Sunday, June 6, 2010

Old data and moving on

I have three more publications planned to write up from my old National Lab. All of the data is relatively old, and some is ancient. I've decided to get this done this summer, so I can remove this as clutter from my brain. The extra publications on my CV won't hurt either!

It is kind of bittersweet--I am just about done with the most interesting of the three. This is data I took 5 years ago that is really exciting, but difficult to interpret. We always intended/tried to get some theoreticians on board to help us figure out why we see what we see, but it never worked out for various reasons. The funding ended, and so did the project, though the results are still interesting and novel 5 years later. So now I am writing it for a really good specialty journal, rather than a top-tier discipline-wide one. I really want the data to see the light of day. I am just about done with the first draft manuscript, mostly cleaning it up to send on to my old collaborators at National Lab. I am falling in love with my old data again, seeing why I always wanted to try to explain it better and try for a top tier journal. At the same time, I clearly need to move on to the things my lab is focusing on, so I am not sad to finally get a publication out of it.

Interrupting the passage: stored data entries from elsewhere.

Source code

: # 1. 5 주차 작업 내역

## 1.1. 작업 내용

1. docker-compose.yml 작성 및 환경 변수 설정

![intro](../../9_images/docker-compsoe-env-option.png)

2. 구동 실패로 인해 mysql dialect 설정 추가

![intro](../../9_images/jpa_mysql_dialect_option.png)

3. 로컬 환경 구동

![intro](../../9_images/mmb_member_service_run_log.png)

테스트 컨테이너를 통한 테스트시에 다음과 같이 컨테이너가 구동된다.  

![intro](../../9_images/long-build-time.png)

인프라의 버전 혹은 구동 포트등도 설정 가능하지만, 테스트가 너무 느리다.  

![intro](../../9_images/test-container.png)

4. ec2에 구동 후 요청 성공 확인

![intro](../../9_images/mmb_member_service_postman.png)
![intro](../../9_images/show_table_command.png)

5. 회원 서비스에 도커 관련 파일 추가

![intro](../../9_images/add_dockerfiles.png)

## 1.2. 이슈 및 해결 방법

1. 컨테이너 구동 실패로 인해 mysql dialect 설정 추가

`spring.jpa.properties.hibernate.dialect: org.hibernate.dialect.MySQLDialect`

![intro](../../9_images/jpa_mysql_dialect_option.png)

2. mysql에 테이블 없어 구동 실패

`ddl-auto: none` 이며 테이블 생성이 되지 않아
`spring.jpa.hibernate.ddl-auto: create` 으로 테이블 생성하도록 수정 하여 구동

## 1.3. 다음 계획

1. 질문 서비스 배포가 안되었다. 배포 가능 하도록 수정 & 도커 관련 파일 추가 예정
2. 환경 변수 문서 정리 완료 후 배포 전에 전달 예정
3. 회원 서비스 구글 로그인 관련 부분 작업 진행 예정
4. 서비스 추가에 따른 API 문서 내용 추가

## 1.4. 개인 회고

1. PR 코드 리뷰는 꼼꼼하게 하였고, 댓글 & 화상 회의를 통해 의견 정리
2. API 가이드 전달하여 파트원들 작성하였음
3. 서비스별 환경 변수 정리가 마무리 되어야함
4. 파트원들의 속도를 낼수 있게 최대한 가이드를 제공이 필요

Project #2 is similar--nice data that would have benefited from some additional measurements that were never made. This one should go into a good journal for my field, and I will write it as such, since this is the sub-area in which I am best known. Although this is not a major thrust in my new lab, I need to keep publishing in this sub-area because I will likely find very strong people to write letters in support of my tenure bid in this area. I have one student working on something related, so I am looking to see if there are any last measurements my student can do to improve what I already have.

Project #3 is really ancient--the last data was taken six years ago at the tail end of another project. I don't really need to write this one, but I had two summer (undergrad) REU students who worked on it, one of whom is now in a PhD program. I would like to get it done for them, even though it might not even be worth the effort, and will likely go to a minor specialty journal. I feel guilty enough as it is that I never got around to finishing this up. But data is data, and papers are papers, so I will probably spend a week or so on it. It also seems a shame to have data that tells a complete story (no matter how minor and unimportant to me now) go to waste.

I wonder how many projects like these get lost in the shuffle? How much interesting (and already paid for in money and blood) data is sitting in people's old lab notebooks?

3 comments:

Lab Coats said...

Nice article, thank's for sharing with us

GMP said...

Beautiful post!

I wonder how many projects like these get lost in the shuffle? How much interesting (and already paid for in money and blood) data is sitting in people's old lab notebooks?

A LOT. Very, very often the student will get a job offer and press to graduate/leave and after he/she leaves the papers never get submitted...

I think your attitude to get pubs out early and often will serve you really well on TT. Good luck with these 3 new papers!

prodigal academic said...

Paper #1 is done! Sent to my co-authors for feedback. Yay!